• **Raw data**
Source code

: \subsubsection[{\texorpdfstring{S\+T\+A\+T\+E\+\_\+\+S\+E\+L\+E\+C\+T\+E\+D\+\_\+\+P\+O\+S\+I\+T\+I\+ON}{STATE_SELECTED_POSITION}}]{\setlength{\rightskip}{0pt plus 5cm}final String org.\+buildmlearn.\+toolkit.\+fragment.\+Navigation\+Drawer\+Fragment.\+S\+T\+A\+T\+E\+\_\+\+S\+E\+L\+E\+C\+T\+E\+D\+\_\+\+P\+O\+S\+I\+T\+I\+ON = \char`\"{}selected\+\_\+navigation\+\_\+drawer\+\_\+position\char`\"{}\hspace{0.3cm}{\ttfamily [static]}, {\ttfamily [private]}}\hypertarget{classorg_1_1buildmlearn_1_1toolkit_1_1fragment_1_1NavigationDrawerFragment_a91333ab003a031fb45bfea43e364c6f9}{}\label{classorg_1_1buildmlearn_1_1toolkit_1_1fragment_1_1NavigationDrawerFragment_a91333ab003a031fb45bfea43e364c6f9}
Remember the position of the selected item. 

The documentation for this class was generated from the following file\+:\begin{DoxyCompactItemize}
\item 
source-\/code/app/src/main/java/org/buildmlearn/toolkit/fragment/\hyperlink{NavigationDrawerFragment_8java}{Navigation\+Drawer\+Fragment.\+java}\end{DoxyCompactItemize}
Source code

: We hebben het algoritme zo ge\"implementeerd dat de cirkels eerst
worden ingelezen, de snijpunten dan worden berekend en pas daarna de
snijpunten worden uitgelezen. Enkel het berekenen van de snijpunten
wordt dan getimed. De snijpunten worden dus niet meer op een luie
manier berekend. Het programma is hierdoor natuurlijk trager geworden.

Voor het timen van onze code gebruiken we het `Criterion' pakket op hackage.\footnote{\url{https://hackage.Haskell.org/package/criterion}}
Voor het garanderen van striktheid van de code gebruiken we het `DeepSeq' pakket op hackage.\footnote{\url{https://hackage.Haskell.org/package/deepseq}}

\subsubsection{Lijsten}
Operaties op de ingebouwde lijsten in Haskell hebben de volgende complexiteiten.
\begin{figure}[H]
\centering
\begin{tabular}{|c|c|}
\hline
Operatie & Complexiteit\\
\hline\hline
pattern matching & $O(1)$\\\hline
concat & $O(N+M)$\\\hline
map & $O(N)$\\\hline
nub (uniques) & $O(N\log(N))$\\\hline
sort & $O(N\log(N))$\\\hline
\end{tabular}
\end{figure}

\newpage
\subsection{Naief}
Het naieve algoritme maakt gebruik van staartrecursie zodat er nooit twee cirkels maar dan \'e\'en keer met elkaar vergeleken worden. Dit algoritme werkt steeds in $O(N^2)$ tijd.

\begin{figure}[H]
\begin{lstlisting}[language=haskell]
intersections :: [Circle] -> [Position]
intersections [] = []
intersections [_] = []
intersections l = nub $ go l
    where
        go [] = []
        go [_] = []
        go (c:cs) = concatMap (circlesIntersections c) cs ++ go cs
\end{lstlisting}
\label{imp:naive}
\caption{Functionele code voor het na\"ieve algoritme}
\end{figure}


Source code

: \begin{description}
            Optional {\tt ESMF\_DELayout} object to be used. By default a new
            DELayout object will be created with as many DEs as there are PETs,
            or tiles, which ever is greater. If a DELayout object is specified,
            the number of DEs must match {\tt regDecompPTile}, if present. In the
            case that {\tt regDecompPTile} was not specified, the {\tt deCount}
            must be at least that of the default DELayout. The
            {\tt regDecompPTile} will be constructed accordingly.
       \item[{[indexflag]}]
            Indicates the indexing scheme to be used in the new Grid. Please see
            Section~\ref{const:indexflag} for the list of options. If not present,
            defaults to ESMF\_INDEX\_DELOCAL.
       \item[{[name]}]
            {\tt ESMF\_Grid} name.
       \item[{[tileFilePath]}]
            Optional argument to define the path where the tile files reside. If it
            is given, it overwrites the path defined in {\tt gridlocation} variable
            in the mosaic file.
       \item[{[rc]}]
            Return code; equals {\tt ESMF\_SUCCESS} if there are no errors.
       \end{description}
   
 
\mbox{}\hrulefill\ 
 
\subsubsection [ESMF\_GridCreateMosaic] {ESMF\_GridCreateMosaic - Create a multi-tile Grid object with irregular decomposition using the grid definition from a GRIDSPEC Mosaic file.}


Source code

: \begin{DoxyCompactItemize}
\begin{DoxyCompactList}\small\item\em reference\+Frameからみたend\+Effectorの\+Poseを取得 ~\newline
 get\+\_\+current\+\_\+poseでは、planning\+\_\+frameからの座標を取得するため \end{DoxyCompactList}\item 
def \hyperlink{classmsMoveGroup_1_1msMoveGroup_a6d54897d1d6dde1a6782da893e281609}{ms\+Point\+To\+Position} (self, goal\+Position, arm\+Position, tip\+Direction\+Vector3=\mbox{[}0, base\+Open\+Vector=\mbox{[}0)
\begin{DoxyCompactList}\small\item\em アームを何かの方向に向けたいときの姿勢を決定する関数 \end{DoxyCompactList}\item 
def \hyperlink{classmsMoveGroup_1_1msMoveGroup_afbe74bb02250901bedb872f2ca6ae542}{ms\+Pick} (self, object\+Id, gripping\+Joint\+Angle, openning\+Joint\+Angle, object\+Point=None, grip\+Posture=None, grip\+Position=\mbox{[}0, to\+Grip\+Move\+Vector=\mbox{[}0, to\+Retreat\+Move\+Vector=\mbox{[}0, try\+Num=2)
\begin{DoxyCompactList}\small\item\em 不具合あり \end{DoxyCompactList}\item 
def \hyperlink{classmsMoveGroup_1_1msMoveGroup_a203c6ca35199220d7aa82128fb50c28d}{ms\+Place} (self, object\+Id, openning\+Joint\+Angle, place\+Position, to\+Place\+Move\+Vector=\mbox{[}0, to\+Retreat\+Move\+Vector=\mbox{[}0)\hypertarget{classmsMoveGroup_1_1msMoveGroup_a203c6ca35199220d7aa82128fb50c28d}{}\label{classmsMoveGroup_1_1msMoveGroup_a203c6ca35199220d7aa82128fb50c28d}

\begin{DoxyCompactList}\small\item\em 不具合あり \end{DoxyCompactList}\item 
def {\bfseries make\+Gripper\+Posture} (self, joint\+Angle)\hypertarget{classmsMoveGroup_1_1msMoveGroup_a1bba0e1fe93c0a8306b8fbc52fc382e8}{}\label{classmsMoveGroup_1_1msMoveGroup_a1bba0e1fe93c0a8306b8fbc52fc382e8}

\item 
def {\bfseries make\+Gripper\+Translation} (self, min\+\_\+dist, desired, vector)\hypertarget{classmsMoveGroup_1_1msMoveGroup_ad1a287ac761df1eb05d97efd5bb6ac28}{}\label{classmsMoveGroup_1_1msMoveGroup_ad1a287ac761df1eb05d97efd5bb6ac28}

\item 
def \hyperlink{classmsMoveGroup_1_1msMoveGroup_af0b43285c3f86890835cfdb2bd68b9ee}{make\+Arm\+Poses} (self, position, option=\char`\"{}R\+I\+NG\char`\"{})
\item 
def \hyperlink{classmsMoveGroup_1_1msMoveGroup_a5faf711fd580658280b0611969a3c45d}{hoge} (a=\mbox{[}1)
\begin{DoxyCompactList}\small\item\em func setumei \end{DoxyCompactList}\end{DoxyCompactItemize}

• **What this task involves**
Copy whichever lines in the listing above contain the word "pakket".

• **Result for this task**
Voor het timen van onze code gebruiken we het `Criterion' pakket op hackage.\footnote{\url{https://hackage.Haskell.org/package/criterion}}
Voor het garanderen van striktheid van de code gebruiken we het `DeepSeq' pakket op hackage.\footnote{\url{https://hackage.Haskell.org/package/deepseq}}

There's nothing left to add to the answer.